(Extracted records)
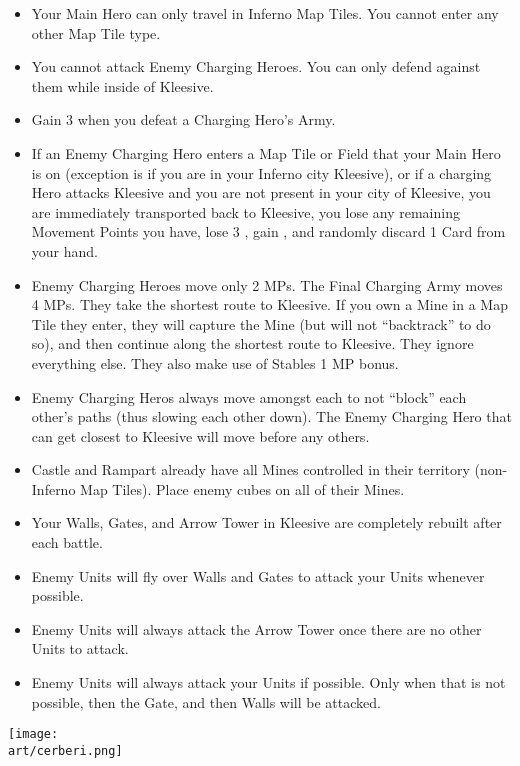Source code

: \begin{multicols*}{2}
\begin{itemize}
  \item Your Main Hero can only travel in Inferno Map Tiles. You cannot enter any other Map Tile type.
  \item You cannot attack Enemy Charging Heroes. You can only defend against them while inside of Kleesive.
  \item Gain 3  when you defeat a Charging Hero's Army.
  \item If an Enemy Charging Hero enters a Map Tile or Field that your Main Hero is on (exception is if you are in
    your Inferno city Kleesive), or if a charging Hero attacks Kleesive and you are not present in your city
    of Kleesive, you are immediately transported back to Kleesive, you lose any remaining Movement Points
    you have, lose 3 , gain , and randomly discard 1 Card from your hand.
  \item Enemy Charging Heroes move only 2 MPs. The Final Charging Army moves 4 MPs. They take the shortest
    route to Kleesive. If you own a Mine in a Map Tile they enter, they will capture the Mine (but will not
    ``backtrack'' to do so), and then continue along the shortest route to Kleesive. They ignore everything
    else. They also make use of Stables 1 MP bonus.
  \item Enemy Charging Heros always move amongst each to not ``block'' each other's paths (thus slowing each
    other down). The Enemy Charging Hero that can get closest to Kleesive will move before any others.
  \item Castle and Rampart already have all Mines controlled in their territory (non-Inferno Map Tiles). Place enemy
    cubes on all of their Mines.
  \item Your Walls, Gates, and Arrow Tower in Kleesive are completely rebuilt after each battle.
  \item Enemy  Units will fly over Walls and Gates to attack your Units whenever possible.
  \item Enemy  Units will always attack the Arrow Tower once there are no other  Units to attack.
  \item Enemy Units will always attack your Units if possible. Only when that is not possible, then the Gate,
    and then Walls will be attacked.
\end{itemize}

\vspace*{\fill}
\texttt{[image: \\art/cerberi.png]}
\vspace*{\fill}

\end{multicols*}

PROBLEM REQUIREMENTS
What belongs in the answer is each line above, reproduced exactly, and no picture.

PROBLEM SOLUTION
Source code

: \begin{multicols*}{2}
\begin{itemize}
  \item Your Main Hero can only travel in Inferno Map Tiles. You cannot enter any other Map Tile type.
  \item You cannot attack Enemy Charging Heroes. You can only defend against them while inside of Kleesive.
  \item Gain 3  when you defeat a Charging Hero's Army.
  \item If an Enemy Charging Hero enters a Map Tile or Field that your Main Hero is on (exception is if you are in
    your Inferno city Kleesive), or if a charging Hero attacks Kleesive and you are not present in your city
    of Kleesive, you are immediately transported back to Kleesive, you lose any remaining Movement Points
    you have, lose 3 , gain , and randomly discard 1 Card from your hand.
  \item Enemy Charging Heroes move only 2 MPs. The Final Charging Army moves 4 MPs. They take the shortest
    route to Kleesive. If you own a Mine in a Map Tile they enter, they will capture the Mine (but will not
    ``backtrack'' to do so), and then continue along the shortest route to Kleesive. They ignore everything
    else. They also make use of Stables 1 MP bonus.
  \item Enemy Charging Heros always move amongst each to not ``block'' each other's paths (thus slowing each
    other down). The Enemy Charging Hero that can get closest to Kleesive will move before any others.
  \item Castle and Rampart already have all Mines controlled in their territory (non-Inferno Map Tiles). Place enemy
    cubes on all of their Mines.
  \item Your Walls, Gates, and Arrow Tower in Kleesive are completely rebuilt after each battle.
  \item Enemy  Units will fly over Walls and Gates to attack your Units whenever possible.
  \item Enemy  Units will always attack the Arrow Tower once there are no other  Units to attack.
  \item Enemy Units will always attack your Units if possible. Only when that is not possible, then the Gate,
    and then Walls will be attacked.
\end{itemize}

\vspace*{\fill}
\texttt{[image: \\art/cerberi.png]}
\vspace*{\fill}

\end{multicols*}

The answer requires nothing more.